‘Quit Coal’ Greenpeacers Scale Power Plant Smokestack in Chicago
CHICAGO, Illinois, May 24, 2011 (ENS) – Before dawn, eight Greenpeace activists climbed the 450 foot smokestack at the Fisk coal and oil fueled power plant in Chicago. From the stack, they demanded that the operators shut down the Fisk plant and Crawford, another nearby coal power plant.
The demonstration was timed to coincide with a U.S. Environmental Protection Agency hearing in Chicago today on a rule that will place a limit on the amount of mercury and other air pollutants coal-fired power plants are allowed to emit.
Greenpeace activist displays a Quit Coal banner from the Fisk power plant smokestack. (Photo courtesy Greenpeace)
“As a Chicago resident, I know that we must shut this plant down – to make our air cleaner, our communities safer, and to stop the effects of global warming,” said Kelly Mitchell, one of the activists who climbed Fisk’s stack.
“All across America, companies like Edison International are poisoning communities with their coal plants – and people like us are fighting to have those communities voices heard.
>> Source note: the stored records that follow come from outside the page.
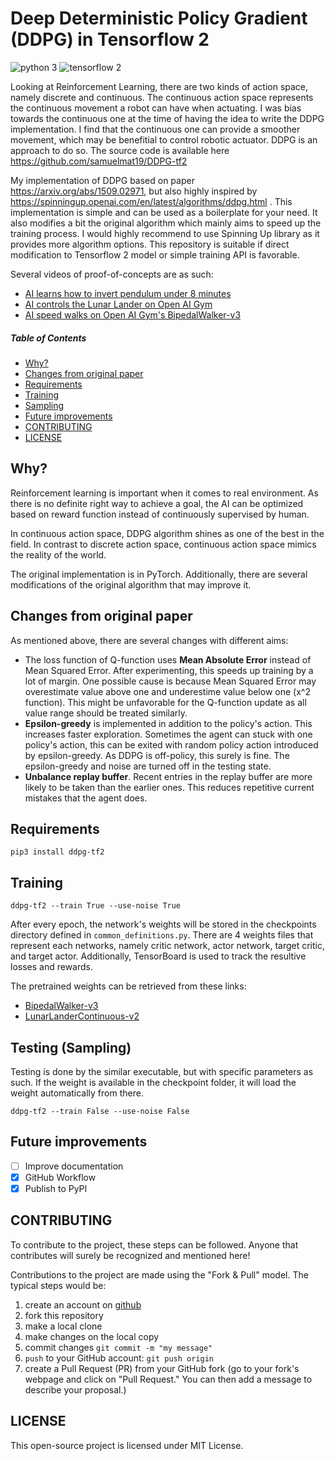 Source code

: # Deep Deterministic Policy Gradient (DDPG) in Tensorflow 2

![python 3](https://img.shields.io/badge/python-3-blue.svg)
![tensorflow 2](https://img.shields.io/badge/tensorflow-2-orange.svg)

Looking at Reinforcement Learning, there are two kinds of action space, namely discrete and continuous. The continuous action space represents the continuous movement a robot can have when actuating. I was bias towards the continuous one at the time of having the idea to write the DDPG implementation. I find that the continuous one can provide a smoother movement, which may be benefitial to control robotic actuator. DDPG is an approach to do so. The source code is available here https://github.com/samuelmat19/DDPG-tf2

My implementation of DDPG based on paper https://arxiv.org/abs/1509.02971, but also highly inspired by https://spinningup.openai.com/en/latest/algorithms/ddpg.html . This implementation is simple and can be used 
as a boilerplate for your need. It also modifies a bit the original algorithm which mainly aims to speed up the training
process. I would highly recommend to use Spinning Up library as it provides more algorithm options. This repository is suitable if direct modification to Tensorflow 2 model or simple training API is favorable.

Several videos of proof-of-concepts are as such:
- [AI learns how to invert pendulum under 8 minutes](https://youtu.be/lY99ye4hhok)
- [AI controls the Lunar Lander on Open AI Gym](https://youtu.be/-FMuvFVskBM)
- [AI speed walks on Open AI Gym's BipedalWalker-v3](https://youtu.be/B95WjH4EP9I)

##### Table of Contents  
- [Why?](#why)  
- [Changes from original paper](#changes-from-original-paper)
- [Requirements](#requirements)
- [Training](#training)
- [Sampling](#sampling)
- [Future improvements](#future-improvements)
- [CONTRIBUTING](#contributing)
- [LICENSE](#license)

## Why?
Reinforcement learning is important when it comes to real environment. As
there is no definite right way to achieve a goal, the AI can be optimized based
on reward function instead of continuously supervised by human.

In continuous action space, DDPG algorithm shines as one of the best in
the field. In contrast to discrete action space, 
continuous action space mimics the reality of the world.

The original implementation is in PyTorch. Additionally, there are several
modifications of the original algorithm that may improve it.

## Changes from original paper
As mentioned above, there are several changes with different aims:
- The loss function of Q-function uses **Mean Absolute Error** instead of Mean
Squared Error. After experimenting, this speeds up training by 
a lot of margin. One possible cause is because Mean Squared Error may
overestimate value above one and underestime value below one (x^2 function).
This might be unfavorable for the Q-function update as all value range should
be treated similarly.
- **Epsilon-greedy** is implemented in addition to the policy's action. This
increases faster exploration. Sometimes the agent can stuck with one policy's
action, this can be exited with random policy action introduced by epsilon-greedy.
As DDPG is off-policy, this surely is fine. The epsilon-greedy and noise are turned off in the testing state.
- **Unbalance replay buffer**. Recent entries in the replay buffer are more likely to be taken
than the earlier ones. This reduces repetitive current mistakes that the agent
does.

## Requirements
`pip3 install ddpg-tf2`

## Training

```python3
ddpg-tf2 --train True --use-noise True
```

After every epoch, the network's weights will be stored in the checkpoints directory defined in `common_definitions.py`.
There are 4 weights files that represent each networks, namely critic network,
actor network, target critic, and target actor. 
Additionally, TensorBoard is used to track the resultive losses and rewards.

The pretrained weights can be retrieved from these links:
- [BipedalWalker-v3](https://github.com/samuelmat19/DDPG-tf2/releases/download/0.0.1/Bipedal_checkpoints.zip)
- [LunarLanderContinuous-v2](https://github.com/samuelmat19/DDPG-tf2/releases/download/0.0.2/Lunar_checkpoints.zip)

## Testing (Sampling)

Testing is done by the similar executable, but with
specific parameters as such. If the weight is available in the checkpoint folder, it will load the weight automatically from there.

```python3
ddpg-tf2 --train False --use-noise False
```

## Future improvements
- [ ] Improve documentation
- [x] GitHub Workflow
- [x] Publish to PyPI

## CONTRIBUTING
To contribute to the project, these steps can be followed. Anyone that contributes will surely be recognized and mentioned here!

Contributions to the project are made using the "Fork & Pull" model. The typical steps would be:

1. create an account on [github](https://github.com)
2. fork this repository
3. make a local clone
4. make changes on the local copy
5. commit changes `git commit -m "my message"`
6. `push` to your GitHub account: `git push origin`
7. create a Pull Request (PR) from your GitHub fork
(go to your fork's webpage and click on "Pull Request."
You can then add a message to describe your proposal.)


## LICENSE
This open-source project is licensed under MIT License.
We’re going to stay up here until Edison International hears our message,” said Mitchell.
As of this afternoon, the activists were still up on the stack, though “it looks like the police are arriving on the scene,” Greenpeace spokesperson Molly Dorozenski told reporters.
The Fisk and Crawford plants, operated by Midwest Generation, a subsidiary of Edison International, are among the oldest in the United States.
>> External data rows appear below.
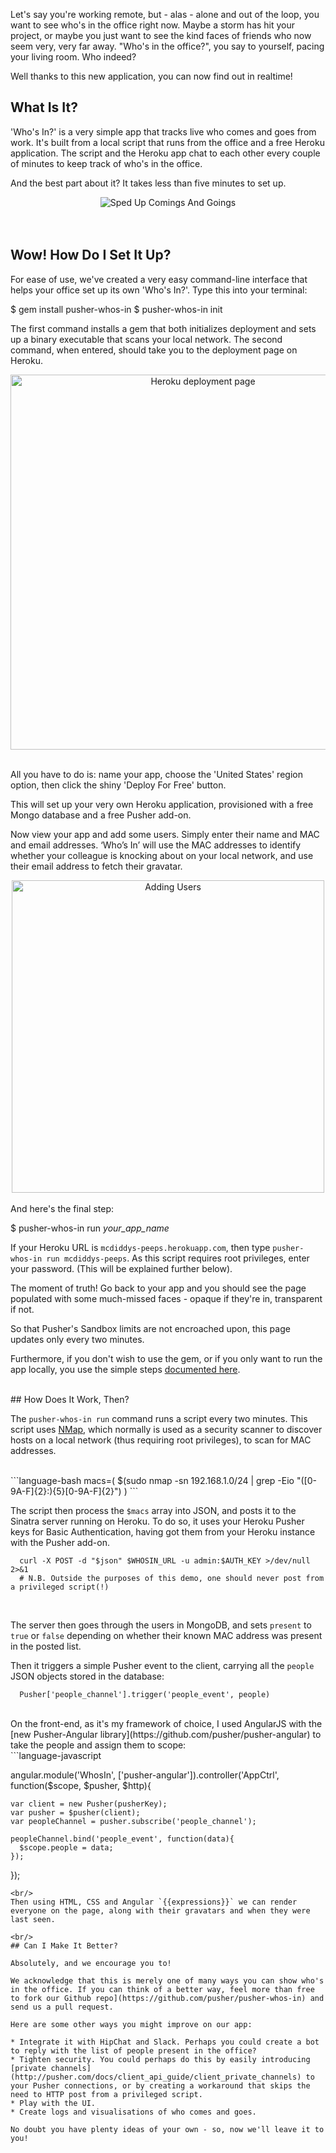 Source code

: Let's say you're working remote, but - alas - alone and out of the loop, you want to see who's in the office right now. Maybe a storm has hit your project, or maybe you just want to see the kind faces of friends who now seem very, very far away. "Who's in the office?", you say to yourself, pacing your living room. Who indeed?

Well thanks to this new application, you can now find out in realtime!

## What Is It?

'Who's In?' is a very simple app that tracks live who comes and goes from work. It's built from a local script that runs from the office and a free Heroku application. The script and the Heroku app chat to each other every couple of minutes to keep track of who's in the office.

And the best part about it? It takes less than five minutes to set up.
<br/>
<div style="text-align:center">
<img src="https://raw.githubusercontent.com/pusher/pusher-whos-in-gem/master/screenshots/whosingif2.gif" alt="Sped Up Comings And Goings" />
</div>   
<br/><br/>

## Wow! How Do I Set It Up?

For ease of use, we've created a very easy command-line interface that helps your office set up its own 'Who's In?'. Type this into your terminal:

  $ gem install pusher-whos-in
  $ pusher-whos-in init
    
The first command installs a gem that both initializes deployment and sets up a binary executable that scans your local network. The second command, when entered, should take you to the deployment page on Heroku. 

<div style="text-align:center">
<img src="https://raw.githubusercontent.com/pusher/pusher-whos-in-gem/master/screenshots/heroku.jpg" width="600px" height="auto" alt="Heroku deployment page" />
</div>
<br/>

All you have to do is: name your app, choose the 'United States' region option, then click the shiny 'Deploy For Free' button.

This will set up your very own Heroku application, provisioned with a free Mongo database and a free Pusher add-on.

Now view your app and add some users. Simply enter their name and MAC and email addresses. ‘Who’s In’ will use the MAC addresses to identify whether your colleague is knocking about on your local network, and use their email address to fetch their gravatar.
<br/>
<div style="text-align:center">
<img src="https://raw.githubusercontent.com/pusher/pusher-whos-in-gem/master/screenshots/add_colleague.gif" alt="Adding Users" width="500px" height="auto"/>
</div>
<br/>
And here's the final step:

  $ pusher-whos-in run _your_app_name_
  
If your Heroku URL is `mcdiddys-peeps.herokuapp.com`, then type `pusher-whos-in run mcdiddys-peeps`. As this script requires root privileges, enter your password. (This will be explained further below).

The moment of truth! Go back to your app and you should see the page populated with some much-missed faces - opaque if they're in, transparent if not.

So that Pusher's Sandbox limits are not encroached upon, this page updates only every two minutes.

Furthermore, if you don't wish to use the gem, or if you only want to run the app locally, you use the simple steps [documented here](https://github.com/pusher/pusher-whos-in-gem).

<br/>
## How Does It Work, Then?


<!-- The command `pusher-whos-in run` scans the local network every two minutes and posts to a Sinatra server. Using [NMap](http://nmap.org), which normally is used as a security scanner to discover hosts on a local network (thus requiring root privileges), we can create an array of MAC addresses. -->

The `pusher-whos-in run` command runs a script every two minutes. This script uses [NMap](http://nmap.org), which normally is used as a security scanner to discover hosts on a local network (thus requiring root privileges), to scan for MAC addresses.

<br/>
```language-bash
  macs=( $(sudo nmap -sn 192.168.1.0/24 | grep -Eio "([0-9A-F]{2}:){5}[0-9A-F]{2}") )
```
<br/>

The script then process the `$macs` array into JSON, and posts it to the Sinatra server running on Heroku. To do so, it uses your Heroku Pusher keys for Basic Authentication, having got them from your Heroku instance with the Pusher add-on.
<br/>
```language-bash
  curl -X POST -d "$json" $WHOSIN_URL -u admin:$AUTH_KEY >/dev/null 2>&1
  # N.B. Outside the purposes of this demo, one should never post from a privileged script(!)
```
<br/>

The server then goes through the users in MongoDB, and sets `present` to `true` or `false` depending on whether their known MAC address was present in the posted list. 

Then it triggers a simple Pusher event to the client, carrying all the `people` JSON objects stored in the database:
<br/>
```language-ruby
  Pusher['people_channel'].trigger('people_event', people)
```
<br/>
On the front-end, as it's my framework of choice, I used AngularJS with the [new Pusher-Angular library](https://github.com/pusher/pusher-angular) to take the people and assign them to scope:
<br/>
```language-javascript

  angular.module('WhosIn', ['pusher-angular']).controller('AppCtrl', function($scope, $pusher, $http){

    var client = new Pusher(pusherKey);
    var pusher = $pusher(client);
    var peopleChannel = pusher.subscribe('people_channel');

    peopleChannel.bind('people_event', function(data){
      $scope.people = data;
    });

  });
```
<br/>
Then using HTML, CSS and Angular `{{expressions}}` we can render everyone on the page, along with their gravatars and when they were last seen.

<br/>
## Can I Make It Better?

Absolutely, and we encourage you to! 

We acknowledge that this is merely one of many ways you can show who's in the office. If you can think of a better way, feel more than free to fork our Github repo](https://github.com/pusher/pusher-whos-in) and send us a pull request.

Here are some other ways you might improve on our app:

* Integrate it with HipChat and Slack. Perhaps you could create a bot to reply with the list of people present in the office?
* Tighten security. You could perhaps do this by easily introducing [private channels](http://pusher.com/docs/client_api_guide/client_private_channels) to your Pusher connections, or by creating a workaround that skips the need to HTTP post from a privileged script.
* Play with the UI.
* Create logs and visualisations of who comes and goes.

No doubt you have plenty ideas of your own - so, now we'll leave it to you!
More people live in range of these plants than any other coal plant in America, says Greenpeace, adding that nearly one in four Chicagoans live in a three mile radius of one or both plants.
Greenpeace is outraged that coal fired power plants kill between 13,000 and 34,000 people a year – as many as one person every 15 minutes.
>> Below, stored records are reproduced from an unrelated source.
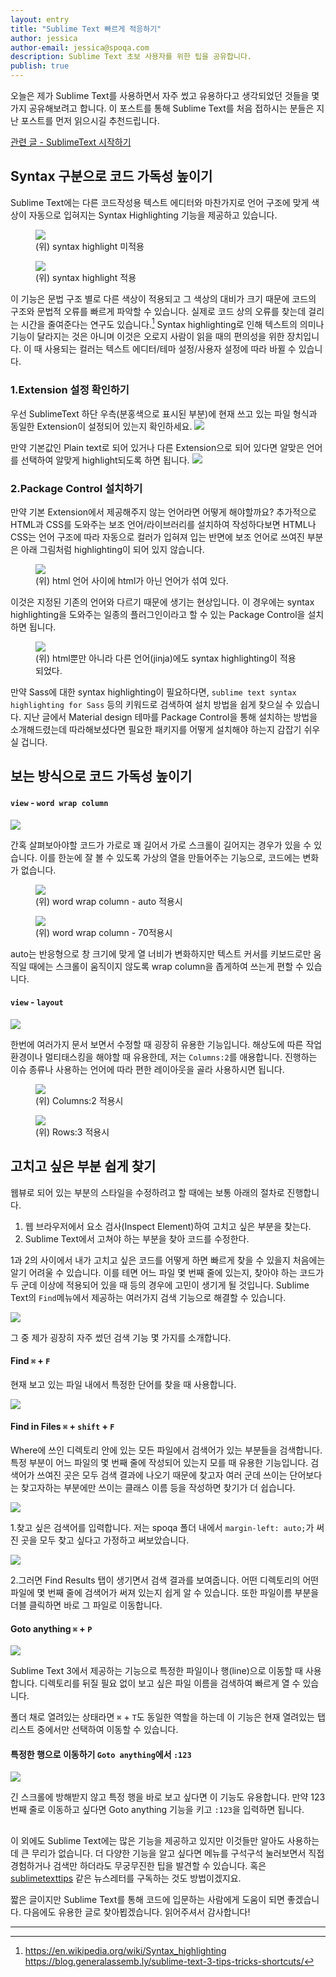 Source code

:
 ```yaml
---
layout: entry
title: "Sublime Text 빠르게 적응하기"
author: jessica
author-email: jessica@spoqa.com
description: Sublime Text 초보 사용자를 위한 팁을 공유합니다.
publish: true
---
```


오늘은 제가 Sublime Text를 사용하면서 자주 썼고 유용하다고 생각되었던 것들을 몇 가지 공유해보려고 합니다. 이 포스트를 통해 Sublime Text를 처음 접하시는 분들은 지난 포스트를 먼저 읽으시길 추천드립니다.

[관련 글 - SublimeText 시작하기](http://spoqa.github.io/2015/11/11/install-sublime-text.html)


## Syntax 구분으로 코드 가독성 높이기 

Sublime Text에는 다른 코드작성용 텍스트 에디터와 마찬가지로 언어 구조에 맞게 색상이 자동으로 입혀지는 Syntax Highlighting 기능을 제공하고 있습니다. 

<figure>
<img src="/images/2015-11-04/plain-text.png"
     style="margin-right:auto; margin-left:auto;" />
<figcaption>
    (위) syntax highlight 미적용
</figcaption>
</figure>

<figure>
<img src="/images/2015-11-04/html-extension.png"
     style="margin-right:auto; margin-left:auto;" />
<figcaption>
    (위) syntax highlight 적용
</figcaption>
</figure>

이 기능은 문법 구조 별로 다른 색상이 적용되고 그 색상의 대비가 크기 때문에 코드의 구조와 문법적 오류를 빠르게 파악할 수 있습니다. 실제로 코드 상의 오류를 찾는데 걸리는 시간을 줄여준다는 연구도 있습니다.[^1] Syntax highlighting로 인해 텍스트의 의미나 기능이 달라지는 것은 아니며 이것은 오로지 사람이 읽을 때의 편의성을 위한 장치입니다. 이 때 사용되는 컬러는 텍스트 에디터/테마 설정/사용자 설정에 따라 바뀔 수 있습니다.

### 1.Extension 설정 확인하기

우선 SublimeText 하단 우측(분홍색으로 표시된 부분)에 현재 쓰고 있는 파일 형식과 동일한 Extension이 설정되어 있는지 확인하세요.
<img src="/images/2015-11-04/extension-location.png" /> 

만약 기본값인 Plain text로 되어 있거나 다른 Extension으로 되어 있다면 알맞은 언어를 선택하여 알맞게 highlight되도록 하면 됩니다.
<img src="/images/2015-11-04/extension.png" />     

### 2.Package Control 설치하기

만약 기본 Extension에서 제공해주지 않는 언어라면 어떻게 해야할까요? 추가적으로 HTML과 CSS를 도와주는 보조 언어/라이브러리를 설치하여 작성하다보면 HTML나 CSS는 언어 구조에 따라 자동으로 컬러가 입혀져 입는 반면에 보조 언어로 쓰여진 부분은 아래 그림처럼 highlighting이 되어 있지 않습니다.
<figure>
<img src="/images/2015-11-04/just-html.png"
     style="margin-right:auto; margin-left:auto;" />
<figcaption>
(위) html 언어 사이에 html가 아닌 언어가 섞여 있다.
</figcaption>
</figure>

이것은 지정된 기존의 언어와 다르기 때문에 생기는 현상입니다. 이 경우에는 syntax highlighting을 도와주는 일종의 플러그인이라고 할 수 있는 Package Control을 설치하면 됩니다. 

<figure>
<img src="/images/2015-11-04/jinja-syntax.png"
     style="margin-right:auto; margin-left:auto;" />
<figcaption>
(위) html뿐만 아니라 다른 언어(jinja)에도 syntax highlighting이 적용되었다.
</figcaption>
</figure>

만약 Sass에 대한 syntax highlighting이 필요하다면, `sublime text syntax highlighting for Sass` 등의 키워드로 검색하여 설치 방법을 쉽게 찾으실 수 있습니다. 지난 글에서 Material design 테마를 Package Control을 통해 설치하는 방법을 소개해드렸는데 따라해보셨다면 필요한 패키지를 어떻게 설치해야 하는지 감잡기 쉬우실 겁니다.


## 보는 방식으로 코드 가독성 높이기 

#### `view` - `word wrap column`

<img src="/images/2015-11-04/column-wrap.png"
     style="margin-right:auto; margin-left:auto;" />

간혹 살펴보아야할 코드가 가로로 꽤 길어서 가로 스크롤이 길어지는 경우가 있을 수 있습니다. 이를 한눈에 잘 볼 수 있도록 가상의 열을 만들어주는 기능으로, 코드에는 변화가 없습니다.


<figure>
<img src="/images/2015-11-04/auto.png"
     style="margin-right:auto; margin-left:auto;" />
<figcaption>
    (위) word wrap column - auto 적용시
</figcaption>
</figure>

<figure>
<img src="/images/2015-11-04/70.png"
     style="margin-right:auto; margin-left:auto;" />
<figcaption>
    (위) word wrap column - 70적용시
</figcaption>
</figure>

auto는 반응형으로 창 크기에 맞게 열 너비가 변화하지만 텍스트 커서를 키보드로만 움직일 때에는 스크롤이 움직이지 않도록 wrap column을 좁게하여  쓰는게 편할 수 있습니다. 
  

#### `view` - `layout`

<img src="/images/2015-11-04/layout-menu.png"
     style="margin-right:auto; margin-left:auto;" />

한번에 여러가지 문서 보면서 수정할 때 굉장히 유용한 기능입니다. 해상도에 따른 작업환경이나 멀티태스킹을 해야할 때 유용한데, 저는 `Columns:2`를 애용합니다. 진행하는 이슈 종류나 사용하는 언어에 따라 편한 레이아웃을 골라 사용하시면 됩니다. 

<figure>
<img src="/images/2015-11-04/columns2.png"
     style="margin-right:auto; margin-left:auto;" />
<figcaption>
    (위) Columns:2 적용시
</figcaption>
</figure>

<figure>
<img src="/images/2015-11-04/row3.png"
     style="margin-right:auto; margin-left:auto;" />
<figcaption>
    (위) Rows:3 적용시
</figcaption>
</figure>


## 고치고 싶은 부분 쉽게 찾기

웹뷰로 되어 있는 부분의 스타일을 수정하려고 할 때에는 보통 아래의 절차로 진행합니다.

1. 웹 브라우저에서 요소 검사(Inspect Element)하여 고치고 싶은 부분을 찾는다.
2. Sublime Text에서 고쳐야 하는 부분을 찾아 코드를 수정한다.

1과 2의 사이에서 내가 고치고 싶은 코드를 어떻게 하면 빠르게 찾을 수 있을지 처음에는 알기 어려울 수 있습니다. 이를 테면 어느 파일 몇 번째 줄에 있는지, 찾아야 하는 코드가 두 군데 이상에 적용되어 있을 때 등의 경우에 고민이 생기게 될 것입니다. Sublime Text의 `Find`메뉴에서 제공하는 여러가지 검색 기능으로 해결할 수 있습니다. 

<img src="/images/2015-11-04/sublimetext-find-menu.png"
     style="margin-right:auto; margin-left:auto;" />   

그 중 제가 굉장히 자주 썼던 검색 기능 몇 가지를 소개합니다. 


#### Find `⌘` + `F`

현재 보고 있는 파일 내에서 특정한 단어를 찾을 때 사용합니다.

<img src="/images/2015-11-04/find-example.png"
     style="margin-right:auto; margin-left:auto;" />   


#### Find in Files `⌘` + `shift` + `F`

Where에 쓰인 디렉토리 안에 있는 모든 파일에서 검색어가 있는 부분들을 검색합니다. 특정 부분이 어느 파일의 몇 번째 줄에 작성되어 있는지 모를 때 유용한 기능입니다. 검색어가 쓰여진 곳은 모두 검색 결과에 나오기 때문에 찾고자 여러 군데 쓰이는 단어보다는 찾고자하는 부분에만 쓰이는 클래스 이름 등을 작성하면 찾기가 더 쉽습니다.

<img src="/images/2015-11-04/findinfiles-0.png"
     style="margin-right:auto; margin-left:auto;" />   

1.찾고 싶은 검색어를 입력합니다. 저는 spoqa 폴더 내에서 `margin-left: auto;`가 써진 곳을 모두 찾고 싶다고 가정하고 써보았습니다.

<img src="/images/2015-11-04/findinfiles-1.png"
     style="margin-right:auto; margin-left:auto;" />   

2.그러면 Find Results 탭이 생기면서 검색 결과를 보여줍니다. 어떤 디렉토리의 어떤 파일에 몇 번째 줄에 검색어가 써져 있는지 쉽게 알 수 있습니다. 또한 파일이름 부분을 더블 클릭하면 바로 그 파일로 이동합니다.


#### Goto anything `⌘` + `P`

<img src="/images/2015-11-04/goto-anything.png"
     style="margin-right:auto; margin-left:auto;" />   

Sublime Text 3에서 제공하는 기능으로 특정한 파일이나 행(line)으로 이동할 때 사용합니다. 디렉토리를 뒤질 필요 없이 보고 싶은 파일 이름을 검색하여 빠르게 열 수 있습니다. 

폴더 채로 열려있는 상태라면 `⌘` + `T`도 동일한 역할을 하는데 이 기능은 현재 열려있는 탭 리스트 중에서만 선택하여 이동할 수 있습니다.


#### 특정한 행으로 이동하기  `Goto anything`에서 `:123`

<img src="/images/2015-11-04/goto-anything.png"
     style="margin-right:auto; margin-left:auto;" />   

긴 스크롤에 방해받지 않고 특정 행을 바로 보고 싶다면 이 기능도 유용합니다. 만약 123번째 줄로 이동하고 싶다면 Goto anything 기능을 키고 `:123`을 입력하면 됩니다. 


##

이 외에도 Sublime Text에는 많은 기능을 제공하고 있지만 이것들만 알아도 사용하는데 큰 무리가 없습니다. 더 다양한 기능을 알고 싶다면 메뉴를 구석구석 눌러보면서 직접 경험하거나 검색만 하더라도 무궁무진한 팁을 발견할 수 있습니다. 혹은 [sublimetexttips](http://sublimetexttips.com/) 같은 뉴스레터를 구독하는 것도 방법이겠지요.

짧은 글이지만 Sublime Text를 통해 코드에 입문하는 사람에게 도움이 되면 좋겠습니다. 다음에도 유용한 글로 찾아뵙겠습니다. 읽어주셔서 감사합니다!


---

[^1]: https://en.wikipedia.org/wiki/Syntax_highlighting
https://blog.generalassemb.ly/sublime-text-3-tips-tricks-shortcuts/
“That staggering figure includes the 42 Chicagoans who die as a result of pollution from Fisk and Crawford, including residents in the severely affected communities of Pilsen, near the Fisk plant, and Little Village, near the Crawford plant,” Greenpeace said in a statement announcing the protest action.
Leila Mendez, a resident of the Pilsen community affected by this plant said, “We’re fighting for our lives. This plant has a significant impact on the health of our communities and our children. These plants don’t power Chicago; the profits go out of state, and we get stuck with the pollution. It’s time to stand up to Edison International and demand more for our future.”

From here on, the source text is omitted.